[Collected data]

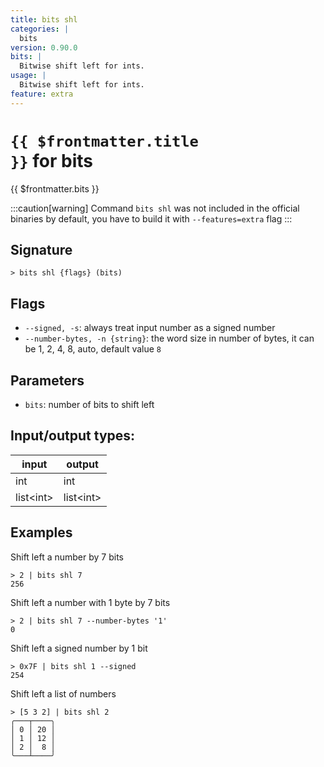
 ```yaml
---
title: bits shl
categories: |
  bits
version: 0.90.0
bits: |
  Bitwise shift left for ints.
usage: |
  Bitwise shift left for ints.
feature: extra
---
```


<!-- This file is automatically generated. Please edit the command in https://github.com/nushell/nushell instead. -->

# <code>{{ $frontmatter.title }}</code> for bits

<div class='command-title'>{{ $frontmatter.bits }}</div>

:::caution[warning]
Command `bits shl` was not included in the official binaries by default, you have to build it with `--features=extra` flag
:::

## Signature

`> bits shl {flags} (bits)`

## Flags

- `--signed, -s`: always treat input number as a signed number
- `--number-bytes, -n {string}`: the word size in number of bytes, it can be 1, 2, 4, 8, auto, default value `8`

## Parameters

- `bits`: number of bits to shift left

## Input/output types:

| input       | output      |
| ----------- | ----------- |
| int         | int         |
| list\<int\> | list\<int\> |

## Examples

Shift left a number by 7 bits

```nushell
> 2 | bits shl 7
256
```

Shift left a number with 1 byte by 7 bits

```nushell
> 2 | bits shl 7 --number-bytes '1'
0
```

Shift left a signed number by 1 bit

```nushell
> 0x7F | bits shl 1 --signed
254
```

Shift left a list of numbers

```nushell
> [5 3 2] | bits shl 2
╭───┬────╮
│ 0 │ 20 │
│ 1 │ 12 │
│ 2 │  8 │
╰───┴────╯

```
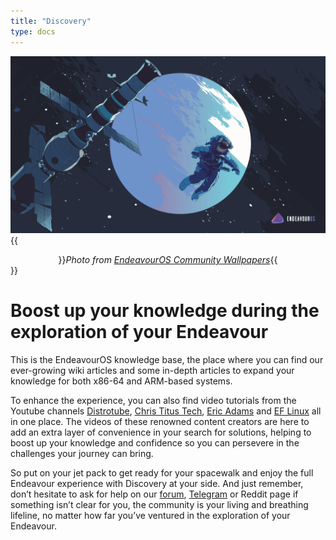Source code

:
 ```yaml
---
title: "Discovery"
type: docs
---
```


![satelite](cover.webp)
{{<center>}}<i>Photo from <a href=https://github.com/EndeavourOS-Community-Editions/Community-wallpapers>EndeavourOS Community Wallpapers</a></i>{{</center>}}


# Boost up your knowledge during the exploration of your Endeavour

This is the EndeavourOS knowledge base, the place where you can find our ever-growing wiki articles and some in-depth articles to expand your knowledge for both x86-64 and ARM-based systems.

To enhance the experience, you can also find video tutorials from the Youtube channels [Distrotube](https://www.youtube.com/channel/UCVls1GmFKf6WlTraIb_IaJg), [Chris Titus Tech](https://www.youtube.com/user/homergfunk), [Eric Adams](https://www.youtube.com/channel/UCcqoUM4UUvc9cFK-jR5Nx9A) and [EF Linux](https://www.youtube.com/channel/UCX_WM2O-X96URC5n66G-hvw) all in one place. The videos of these renowned content creators are here to add an extra layer of convenience in your search for solutions, helping to boost up your knowledge and confidence so you can persevere in the challenges your journey can bring.

So put on your jet pack to get ready for your spacewalk and enjoy the full Endeavour experience with Discovery at your side. And just remember, don’t hesitate to ask for help on our [forum](https://forum.endeavouros.com/), [Telegram](https://t.me/Endeavouros) or Reddit page if something isn’t clear for you, the community is your living and breathing lifeline, no matter how far you’ve ventured in the exploration of your Endeavour.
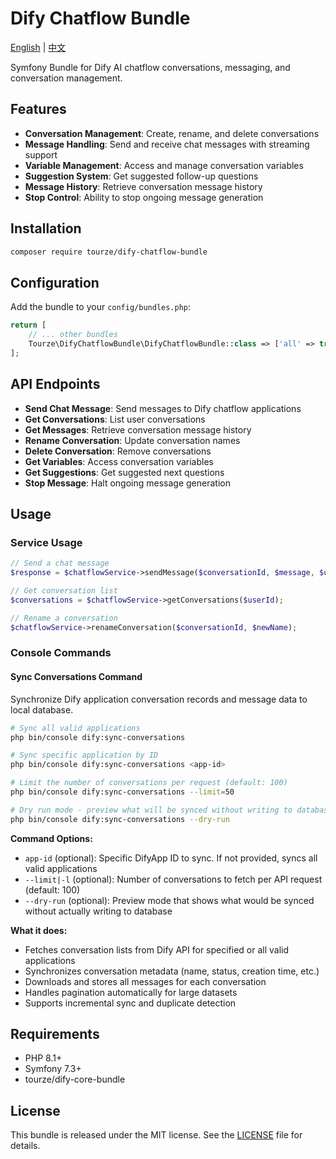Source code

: # Dify Chatflow Bundle

[English](README.md) | [中文](README.zh-CN.md)

Symfony Bundle for Dify AI chatflow conversations, messaging, and conversation management.

## Features

- **Conversation Management**: Create, rename, and delete conversations
- **Message Handling**: Send and receive chat messages with streaming support
- **Variable Management**: Access and manage conversation variables
- **Suggestion System**: Get suggested follow-up questions
- **Message History**: Retrieve conversation message history
- **Stop Control**: Ability to stop ongoing message generation

## Installation

```bash
composer require tourze/dify-chatflow-bundle
```

## Configuration

Add the bundle to your `config/bundles.php`:

```php
return [
    // ... other bundles
    Tourze\DifyChatflowBundle\DifyChatflowBundle::class => ['all' => true],
];
```

## API Endpoints

- **Send Chat Message**: Send messages to Dify chatflow applications
- **Get Conversations**: List user conversations
- **Get Messages**: Retrieve conversation message history
- **Rename Conversation**: Update conversation names
- **Delete Conversation**: Remove conversations
- **Get Variables**: Access conversation variables
- **Get Suggestions**: Get suggested next questions
- **Stop Message**: Halt ongoing message generation

## Usage

### Service Usage

```php
// Send a chat message
$response = $chatflowService->sendMessage($conversationId, $message, $userId);

// Get conversation list
$conversations = $chatflowService->getConversations($userId);

// Rename a conversation
$chatflowService->renameConversation($conversationId, $newName);
```

### Console Commands

#### Sync Conversations Command

Synchronize Dify application conversation records and message data to local database.

```bash
# Sync all valid applications
php bin/console dify:sync-conversations

# Sync specific application by ID
php bin/console dify:sync-conversations <app-id>

# Limit the number of conversations per request (default: 100)
php bin/console dify:sync-conversations --limit=50

# Dry run mode - preview what will be synced without writing to database
php bin/console dify:sync-conversations --dry-run
```

**Command Options:**
- `app-id` (optional): Specific DifyApp ID to sync. If not provided, syncs all valid applications
- `--limit|-l` (optional): Number of conversations to fetch per API request (default: 100)
- `--dry-run` (optional): Preview mode that shows what would be synced without actually writing to database

**What it does:**
- Fetches conversation lists from Dify API for specified or all valid applications
- Synchronizes conversation metadata (name, status, creation time, etc.)
- Downloads and stores all messages for each conversation
- Handles pagination automatically for large datasets
- Supports incremental sync and duplicate detection

## Requirements

- PHP 8.1+
- Symfony 7.3+
- tourze/dify-core-bundle

## License

This bundle is released under the MIT license. See the [LICENSE](LICENSE) file for details.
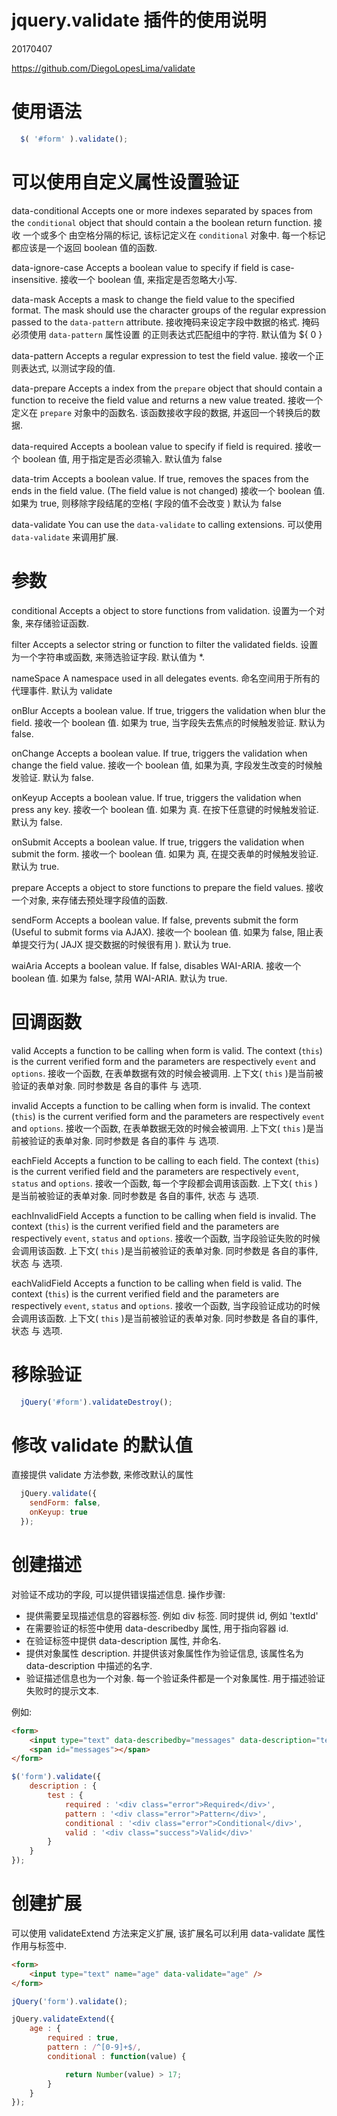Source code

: # jquery.validate 插件的使用说明

20170407

https://github.com/DiegoLopesLima/validate


# 使用语法

```javascript
  $( '#form' ).validate();
```

# 可以使用自定义属性设置验证

data-conditional        Accepts one or more indexes separated by spaces 
                        from the `conditional` object that should 
                        contain a the boolean return function.
                        接收 一个或多个 由空格分隔的标记, 该标记定义在 `conditional`
                        对象中. 每一个标记都应该是一个返回 boolean 值的函数.


data-ignore-case        Accepts a boolean value to specify if field is case-insensitive.
                        接收一个 boolean 值, 来指定是否忽略大小写. 

data-mask               Accepts a mask to change the field value to the specified format. 
                        The mask should use the character groups of the regular expression 
                        passed to the `data-pattern` attribute.
                        接收掩码来设定字段中数据的格式. 掩码必须使用 `data-pattern` 属性设置
                        的正则表达式匹配组中的字符. 默认值为 ${ 0 }

data-pattern            Accepts a regular expression to test the field value.
                        接收一个正则表达式, 以测试字段的值.

data-prepare            Accepts a index from the `prepare` object that should contain a 
                        function to receive the field value and returns a new value treated.
                        接收一个定义在 `prepare` 对象中的函数名. 该函数接收字段的数据, 
                        并返回一个转换后的数据.

data-required           Accepts a boolean value to specify if field is required.
                        接收一个 boolean 值, 用于指定是否必须输入. 默认值为 false

data-trim               Accepts a boolean value. If true, removes the spaces from the 
                        ends in the field value. (The field value is not changed)
                        接收一个 boolean 值. 如果为 true, 则移除字段结尾的空格( 字段的值不会改变 )
                        默认为 false

data-validate           You can use the `data-validate` to calling extensions.
                        可以使用 `data-validate` 来调用扩展.



# 参数

conditional             Accepts a object to store functions from validation.
                        设置为一个对象, 来存储验证函数.

filter                  Accepts a selector string or function to filter the validated fields.
                        设置为一个字符串或函数, 来筛选验证字段. 默认值为 *.

nameSpace               A namespace used in all delegates events.
                        命名空间用于所有的代理事件. 默认为 validate

onBlur                  Accepts a boolean value. If true, triggers the validation when blur the field.
                        接收一个 boolean 值. 如果为 true, 当字段失去焦点的时候触发验证. 默认为 false.

onChange                Accepts a boolean value. If true, triggers the validation when change the field value.
                        接收一个 boolean 值, 如果为真, 字段发生改变的时候触发验证. 默认为 false.

onKeyup                 Accepts a boolean value. If true, triggers the validation when press any key.
                        接收一个 boolean 值. 如果为 真. 在按下任意键的时候触发验证. 默认为 false.

onSubmit                Accepts a boolean value. If true, triggers the validation when submit the form.
                        接收一个 boolean 值. 如果为 真, 在提交表单的时候触发验证.   默认为 true.

prepare                 Accepts a object to store functions to prepare the field values.
                        接收一个对象, 来存储去预处理字段值的函数.

sendForm                Accepts a boolean value. If false, prevents submit the form (Useful to submit forms via AJAX).
                        接收一个 boolean 值. 如果为 false, 阻止表单提交行为( JAJX 提交数据的时候很有用 ). 默认为 true.

waiAria                 Accepts a boolean value. If false, disables WAI-ARIA.
                        接收一个 boolean 值. 如果为 false, 禁用 WAI-ARIA. 默认为 true.


# 回调函数

valid                   Accepts a function to be calling when form is valid. The context (`this`) is the current 
                        verified form and the parameters are respectively `event` and `options`.
                        接收一个函数, 在表单数据有效的时候会被调用. 上下文( `this` )是当前被验证的表单对象. 同时参数是
                        各自的事件 与 选项.

invalid                 Accepts a function to be calling when form is invalid. The context (`this`) is the current 
                        verified form and the parameters are respectively `event` and `options`.
                        接收一个函数, 在表单数据无效的时候会被调用. 上下文( `this` )是当前被验证的表单对象. 同时参数是
                        各自的事件 与 选项.


eachField               Accepts a function to be calling to each field. The context (`this`) is the current 
                        verified field and the parameters are respectively `event`, `status` and `options`.
                        接收一个函数, 每一个字段都会调用该函数. 上下文( `this` )是当前被验证的表单对象. 同时参数是
                        各自的事件, 状态 与 选项.

eachInvalidField        Accepts a function to be calling when field is invalid. The context (`this`) is the current 
                        verified field and the parameters are respectively `event`, `status` and `options`.
                        接收一个函数, 当字段验证失败的时候会调用该函数. 上下文( `this` )是当前被验证的表单对象. 同时参数是
                        各自的事件, 状态 与 选项.


eachValidField          Accepts a function to be calling when field is valid. The context (`this`) is the current 
                        verified field and the parameters are respectively `event`, `status` and `options`.
                        接收一个函数, 当字段验证成功的时候会调用该函数. 上下文( `this` )是当前被验证的表单对象. 同时参数是
                        各自的事件, 状态 与 选项.


# 移除验证

```javascript
  jQuery('#form').validateDestroy();
```

# 修改 validate 的默认值

直接提供 validate 方法参数, 来修改默认的属性

```javascript
  jQuery.validate({
    sendForm: false,
    onKeyup: true
  });
```

# 创建描述

对验证不成功的字段, 可以提供错误描述信息. 操作步骤:

- 提供需要呈现描述信息的容器标签. 例如 div 标签. 同时提供 id, 例如 'textId'
- 在需要验证的标签中使用 data-describedby 属性, 用于指向容器 id.
- 在验证标签中提供 data-description 属性, 并命名.
- 提供对象属性 description. 并提供该对象属性作为验证信息, 该属性名为 data-description 中描述的名字.
- 验证描述信息也为一个对象. 每一个验证条件都是一个对象属性. 用于描述验证失败时的提示文本.

例如:

```html
<form>
	<input type="text" data-describedby="messages" data-description="test" />
	<span id="messages"></span>
</form>
```

```javascript
$('form').validate({
	description : {
		test : {
			required : '<div class="error">Required</div>',
			pattern : '<div class="error">Pattern</div>',
			conditional : '<div class="error">Conditional</div>',
			valid : '<div class="success">Valid</div>'
		}
	}
});
```

# 创建扩展

可以使用 validateExtend 方法来定义扩展, 该扩展名可以利用 data-validate 属性作用与标签中.


```html
<form>
	<input type="text" name="age" data-validate="age" />
</form>
```

```javascript
jQuery('form').validate();

jQuery.validateExtend({
	age : {
		required : true,
		pattern : /^[0-9]+$/,
		conditional : function(value) {

			return Number(value) > 17;
		}
	}
});
```









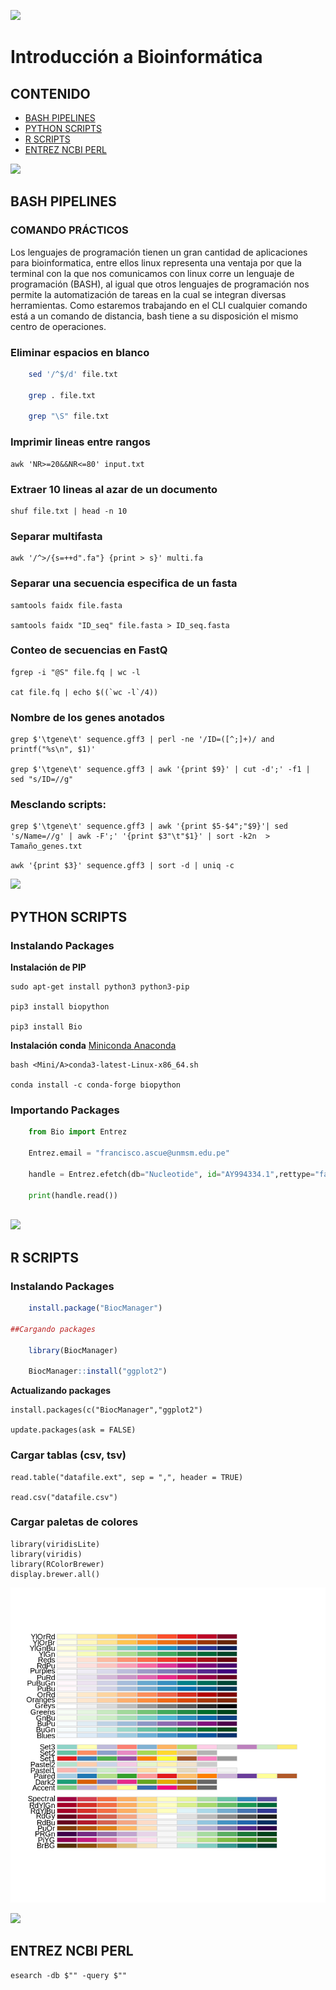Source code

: ![](https://www.rti.org/sites/default/files/istock_56013860_molecule_computer_2500.jpg)
# Introducción a Bioinformática

## CONTENIDO

- [BASH PIPELINES](#bash-pipelines)
- [PYTHON SCRIPTS](#python-scripts)
- [R SCRIPTS](#r-scripts)
- [ENTREZ NCBI PERL](#entrez-ncbi-perl)

![](https://i.imgur.com/9VqbD7I.jpg)

## BASH PIPELINES

### COMANDO PRÁCTICOS

Los lenguajes de programación tienen un gran cantidad de aplicaciones para bioinformatica, entre ellos linux representa una ventaja por que la terminal con la que nos comunicamos con linux corre un lenguaje de programación (BASH), al igual que otros lenguajes de programación nos permite la automatización de tareas en la cual se integran diversas herramientas. Como estaremos trabajando en el CLI cualquier comando está a un comando de distancia, bash tiene a su disposición el mismo centro de operaciones.

### Eliminar espacios en blanco
``` bash
    sed '/^$/d' file.txt

    grep . file.txt

    grep "\S" file.txt
```

### Imprimir lineas entre rangos

    awk 'NR>=20&&NR<=80' input.txt


### Extraer 10 lineas al azar de un documento

    shuf file.txt | head -n 10


### Separar multifasta

    awk '/^>/{s=++d".fa"} {print > s}' multi.fa


### Separar una secuencia especifica de un fasta


    samtools faidx file.fasta

    samtools faidx "ID_seq" file.fasta > ID_seq.fasta

### Conteo de secuencias en FastQ

    fgrep -i "@S" file.fq | wc -l

    cat file.fq | echo $((`wc -l`/4))

### Nombre de los genes anotados 

    grep $'\tgene\t' sequence.gff3 | perl -ne '/ID=([^;]+)/ and printf("%s\n", $1)'

    grep $'\tgene\t' sequence.gff3 | awk '{print $9}' | cut -d';' -f1 | sed "s/ID=//g"

### Mesclando scripts:

    grep $'\tgene\t' sequence.gff3 | awk '{print $5-$4";"$9}'| sed 's/Name=//g' | awk -F';' '{print $3"\t"$1}' | sort -k2n  > Tamaño_genes.txt

```awk '{print $3}' sequence.gff3 | sort -d | uniq -c```

![](https://www.claruscode.com/wp-content/uploads/2020/08/python-logo.png)

## PYTHON SCRIPTS

### Instalando Packages
    
**Instalación de PIP**
    
    sudo apt-get install python3 python3-pip
    
    pip3 install biopython
    
    pip3 install Bio

**Instalación conda** [ Miniconda ](https://docs.conda.io/en/latest/miniconda.html#installing) [ Anaconda ](https://www.anaconda.com/products/individual)

    bash <Mini/A>conda3-latest-Linux-x86_64.sh
    
    conda install -c conda-forge biopython
    
### Importando Packages
``` python 
    from Bio import Entrez

    Entrez.email = "francisco.ascue@unmsm.edu.pe"
    
    handle = Entrez.efetch(db="Nucleotide", id="AY994334.1",rettype="fasta",retmode="text")
    
    print(handle.read())
    
``` 

![](https://bcrf.biochem.wisc.edu/wp-content/uploads/sites/850/2018/12/featured-2.png)

## R SCRIPTS

### Instalando Packages
```r
    install.package("BiocManager")
    
##Cargando packages

    library(BiocManager)
    
    BiocManager::install("ggplot2")
```
**Actualizando packages**

    install.packages(c("BiocManager","ggplot2")
    
    update.packages(ask = FALSE)

### Cargar tablas (csv, tsv)

    read.table("datafile.ext", sep = ",", header = TRUE)
    
    read.csv("datafile.csv")
    
### Cargar paletas de colores

    library(viridisLite)
    library(viridis)
    library(RColorBrewer)
    display.brewer.all()
![](Images/paletas.png)

![](https://bioperl.co.uk/wp-content/uploads/2020/06/Bioperl-Logo-2020-600.png)

## ENTREZ NCBI PERL
    esearch -db $"" -query $"" 



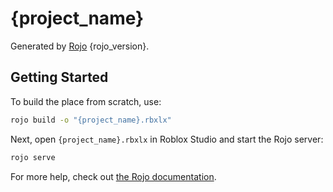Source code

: # {project_name}
Generated by [Rojo](https://github.com/rojo-rbx/rojo) {rojo_version}.

## Getting Started
To build the place from scratch, use:

```bash
rojo build -o "{project_name}.rbxlx"
```

Next, open `{project_name}.rbxlx` in Roblox Studio and start the Rojo server:

```bash
rojo serve
```

For more help, check out [the Rojo documentation](https://rojo.space/docs).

Work request: Output the lines above between the one holding "接收一个 boolean 值, 如果为真, 字段发生改变的时候触发验证." and the one holding "接收一个 boolean 值. 如果为 真.", inclusive, with nothing before or after them.

Final answer:
                        接收一个 boolean 值, 如果为真, 字段发生改变的时候触发验证. 默认为 false.

onKeyup                 Accepts a boolean value. If true, triggers the validation when press any key.
                        接收一个 boolean 值. 如果为 真. 在按下任意键的时候触发验证. 默认为 false.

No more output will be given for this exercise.